Annette Kuhn is Professor of Film Studies at Queen Mary, London University. She has Bachelor’s and Master’s degrees in Sociology from the University of Sheffield and a PhD on the history of film censorship from the University of London. Her publications include: Ratcatcher (BFI, 2008), Screening World Cinema: a Screen Reader (Routledge, 2006, with Catherine Grant), An Everyday Magic: Cinema and Cultural Memory (I.B. Tauris, 2002), Screen Histories: a Reader (Oxford University Press, 1998, with Jackie Stacey), Women’s Pictures: Feminism and Cinema (Verso, 1994), Alien Zone: Cultural Theory and Contemporary Science Fiction Cinema (Verso, 1990), Cinema, Censorship and Sexuality (Routledge, 1988), The Power of the Image: Essays on Representation and Sexuality (Routledge and Kegan Paul, 1985).
Richard Maltby is Professor of Screen Studies and Executive Dean of the Faculty of Education, Humanities and Law at Flinders University, South Australia. Before moving to Australia in 1997, he was the founding Director of the Bill Douglas Centre for the History of Cinema and Popular Culture at the University of Exeter and then Research Professor of Film Studies at Sheffield Hallam University. His publications include Hollywood Cinema: Second Edition (Blackwell, 2003; Hua Xia Press, Beijing, 2005), “Film Europe” and “Film America”: Cinema, Commerce and Cultural Exchange, 1925–1939, which won the Prix Jean Mitry for cinema history in 2000, and five edited books on the history of movie audiences and exhibition history, the most recent being Going to the Movies: Hollywood and the Social Experience of Cinema (University of Exeter Press, 2007). He is Series Editor of Exeter Studies in Film History, and the author of over 50 articles and essays. With Ruth Vasey he is currently completing Reforming the Movies: Politics, Censorship, and the Governance of the American Cinema, 1908–1939. He is currently the lead investigator on two Australian Research Council Discovery projects examining the structure of the distribution and exhibition industry and the history of cinema audiences in Australia.

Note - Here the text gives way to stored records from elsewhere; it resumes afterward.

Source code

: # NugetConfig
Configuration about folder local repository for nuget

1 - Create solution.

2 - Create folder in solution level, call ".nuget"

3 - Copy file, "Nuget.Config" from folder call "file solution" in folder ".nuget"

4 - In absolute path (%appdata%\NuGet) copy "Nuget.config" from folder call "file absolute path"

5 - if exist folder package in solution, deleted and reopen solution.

Philippe Meers is an Associate Professor in film and media studies at the University of Antwerp, Belgium, where he is deputy director of the Visual Culture Research Group. He has published on popular media culture and film audiences in Media, Culture and Society, Illuminace, The Journal of Popular Film and Television and Screen, and in edited collections, including Big Brother International (Wallflower Press, 2004); Hollywood Abroad. Audiences and Cultural Relations (BFI, 2004); The Lord of the Rings: Popular Cinema in Global Culture (Wallflower, 2007); Watching The Lord of the Rings (Lang, 2007), The Contemporary Hollywood Reader (Routledge, 2009), The Handbook of Political Economy of Communications (Wiley-Blackwell, 2011). With Daniel Biltereyst and Richard Maltby, he is editing Audiences, Cinema and Modernity: New Perspectives on European Cinema History (Routledge, 2011). His current research focuses on historical and diasporic cinema cultures.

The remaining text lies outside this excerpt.